Here's a big tip for any science tutor.

Expand your range. You can't be an expert in everything, but as long as you have a lot of depth in one arena, it pays to work on breadth.

Think of a redwood tree. The tree seems to be focused single-mindedly on growing straight up and being the tallest tree in the forest. The mighty Sequoia sempervirens doesn't waste a lot of energy growing side branches.

And yet, if you look under the surface, every redwood sends out roots that may extend as far out as a football field. You should be the same in your science learning.

For example, I'm a biologist. But I'm making a point of teaching myself calculus and physics. You never know when you'll find something useful in another field that helps you shed light on a topic in your own field. This extra breadth is especially useful for a science tutor. Being able to explain something new to a student in terms of something they already know is an age-old technique that stays in vogue because it's so effective.

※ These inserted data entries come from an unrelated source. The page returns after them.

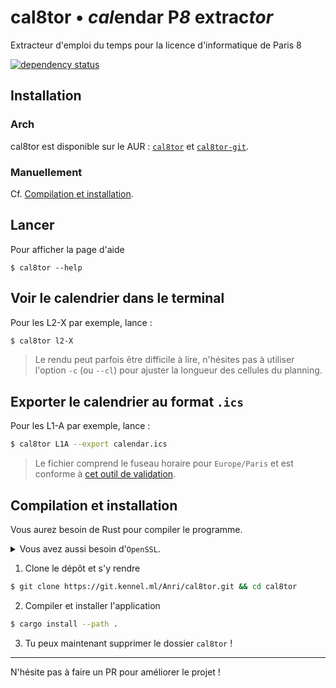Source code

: # cal8tor • *cal*endar P*8* extrac*tor*

Extracteur d'emploi du temps pour la licence d'informatique de Paris 8

[![dependency status](https://deps.rs/repo/gitea/git.kennel.ml/Anri/cal8tor/status.svg)](https://deps.rs/repo/gitea/git.kennel.ml/Anri/cal8tor)

## Installation

### Arch

cal8tor est disponible sur le AUR : [`cal8tor`](https://aur.archlinux.org/packages/cal8tor)
et [`cal8tor-git`](https://aur.archlinux.org/packages/cal8tor-git).

### Manuellement

Cf. [Compilation et installation](#compilation-et-installation).

## Lancer

Pour afficher la page d'aide

```
$ cal8tor --help
```

## Voir le calendrier dans le terminal

Pour les L2-X par exemple, lance :

```bash
$ cal8tor l2-X
```

> Le rendu peut parfois être difficile à lire, n'hésites pas à utiliser l'option
> `-c` (ou `--cl`) pour ajuster la longueur des cellules du planning.

## Exporter le calendrier au format `.ics`

Pour les L1-A par exemple, lance :

```bash
$ cal8tor L1A --export calendar.ics
```

> Le fichier comprend le fuseau horaire pour `Europe/Paris` et est
> conforme à [cet outil de validation](https://icalendar.org/validator.html).

## Compilation et installation

Vous aurez besoin de Rust pour compiler le programme.

<details><summary>Vous avez aussi besoin d'<code>OpenSSL</code>.</summary>

-   Ubuntu: `sudo apt install libssl-dev`
-   Fedora: `dnf install openssl-devel`
</details>

1. Clone le dépôt et s'y rendre

```bash
$ git clone https://git.kennel.ml/Anri/cal8tor.git && cd cal8tor
```

2. Compiler et installer l'application

```bash
$ cargo install --path .
```

3. Tu peux maintenant supprimer le dossier `cal8tor` !

---

N'hésite pas à faire un PR pour améliorer le projet !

I'm even using this technique on myself, as this video will show. I'm using my personal experience with biking to become more skilled in calculus and physics.

This video just shows a very simplified version of a basic concept, but it helped me understand some things that had been perplexing me for years. It's a start.

In the book Mindhacker, Ron and Marty Hale-Evans suggest that one should try to  "polyspecialize." I'm not sure how successful I'll ever be at becoming a polyspecialist, but I can see the immediate value of their suggestion. Pick two or three subjects that really interest you, and learn more about them than 90% of the human population.

If you can do that, you'll actually have the means to learn a lot more. You'll have built yourself a framework for hanging up new information. But more importantly, a lot of cognitive research suggests that you learn better and more thoroughly when you connect seemingly unrelated ideas and knowledge.

Which brings me back to the whole point of this post. A science tutor should learn things that are loosely related to his or her field. It will make you smarter. It will make your students smarter.

Biologists make extensive use of probability and statistics. So I must learn calculus.